Friday, July 11, 2008

Not so great and pretty blah

Finished The Magus today. It was fairly disappointing, even more so because everyone else who's read it worships it like a golden cow. It's very much closer to an ordinary cow, one that tips over like the Titanic once you've eaten half of it. The book builds up a nice momentum of mystery and suspense, and then suddenly halfway through, swerves into ridiculousness. If Spiderman and Count Chocula suddenly showed up, it wouldn't make the book worse. Kidnappings on even pages, "is this real? Wait, what is real?" on odd pages, and an occasional full-out Halloween dress-up parade thrown in for good measure. The book eventually cops out with a sort of "oh, everyone except two characters don't actually have souls - that's why they can assume every personality, as well as none." The ending is of course inconclusive and unsatisfying, unless you stay until after the credits, and hear Samuel Jackson's parting Latin peroration. The line literally translates to: "Male Romantic Lead and Female Romantic Lead #6 eventually get back together," but really says: "you've just wasted some time you could have spent rereading Catch-22. Sucker!"

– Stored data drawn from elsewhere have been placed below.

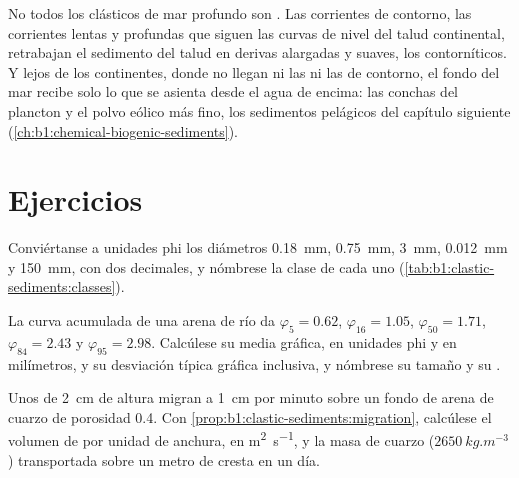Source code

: No todos los clásticos de mar profundo son . Las corrientes de contorno, las corrientes lentas y profundas que siguen las curvas de nivel del talud continental, retrabajan
el sedimento del talud en derivas alargadas y suaves, los contorníticos. Y lejos de los continentes, donde no llegan ni las  ni las de contorno, el fondo del mar
recibe solo lo que se asienta desde el agua de encima: las conchas del plancton y el polvo eólico más fino, los sedimentos pelágicos del capítulo siguiente
(\cref{ch:b1:chemical-biogenic-sediments}).

\section{Ejercicios}

\begin{exercise}[$\star$]\label{exo:b1:clastic-sediments:1}
Conviértanse a unidades phi los diámetros \qty{0.18}{mm}, \qty{0.75}{mm}, \qty{3}{mm}, \qty{0.012}{mm} y \qty{150}{mm}, con dos decimales, y nómbrese la clase de cada uno
(\cref{tab:b1:clastic-sediments:classes}).
\end{exercise}

\begin{exercise}[$\star$]\label{exo:b1:clastic-sediments:2}
La curva acumulada de una arena de río da $\varphi_5 = 0.62$, $\varphi_{16} =
1.05$, $\varphi_{50} = 1.71$, $\varphi_{84} = 2.43$ y $\varphi_{95} = 2.98$.
Calcúlese su media gráfica, en unidades phi y en milímetros, y su desviación típica gráfica inclusiva, y nómbrese su tamaño y su .
\end{exercise}

\begin{exercise}[$\star$]\label{exo:b1:clastic-sediments:3}
Unos  de \qty{2}{cm} de altura migran a \qty{1}{cm} por minuto sobre un fondo de arena de cuarzo de porosidad \num{0.4}. Con \cref{prop:b1:clastic-sediments:migration},
calcúlese el volumen de  por unidad de anchura, en \si{m^2.s^{-1}}, y la masa de cuarzo ($\qty{2650}{kg.m^{-3}}$) transportada sobre un metro de cresta en un día.
\end{exercise}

Saw Hellboy II: The Golden Army to clear my head. After 600 pages of golden cow, it was like going to the bathroom after a hot-dog eating competition (pure relief, not pure shit if that's what you were thinking). The plot is devastatingly simple: There's some dude who hasn't gotten a tan in thousands of years, and that REALLY pisses him off. To get revenge, he's summoned a bajillion gold-plated T1000's from the future. All he now needs is the golden party hat which allows the wearer to make the T1000's do his bidding - dance, play fetch, kill everyone on the planet - the usual. Hellboy finds this poor bastard, rips his face off, rips his head off, rips out his arms and legs, and enslaves his family. Now that's good old American fun.

Oh, forgot to tell you, this is a split-screen movie. While all this is happening on one side of the screen, Selma Blair showcases booty-shorts and full-coverage panties on the other. Booty to ass-kicking ratio is shamefully low, but hey, that's what the Internet's for.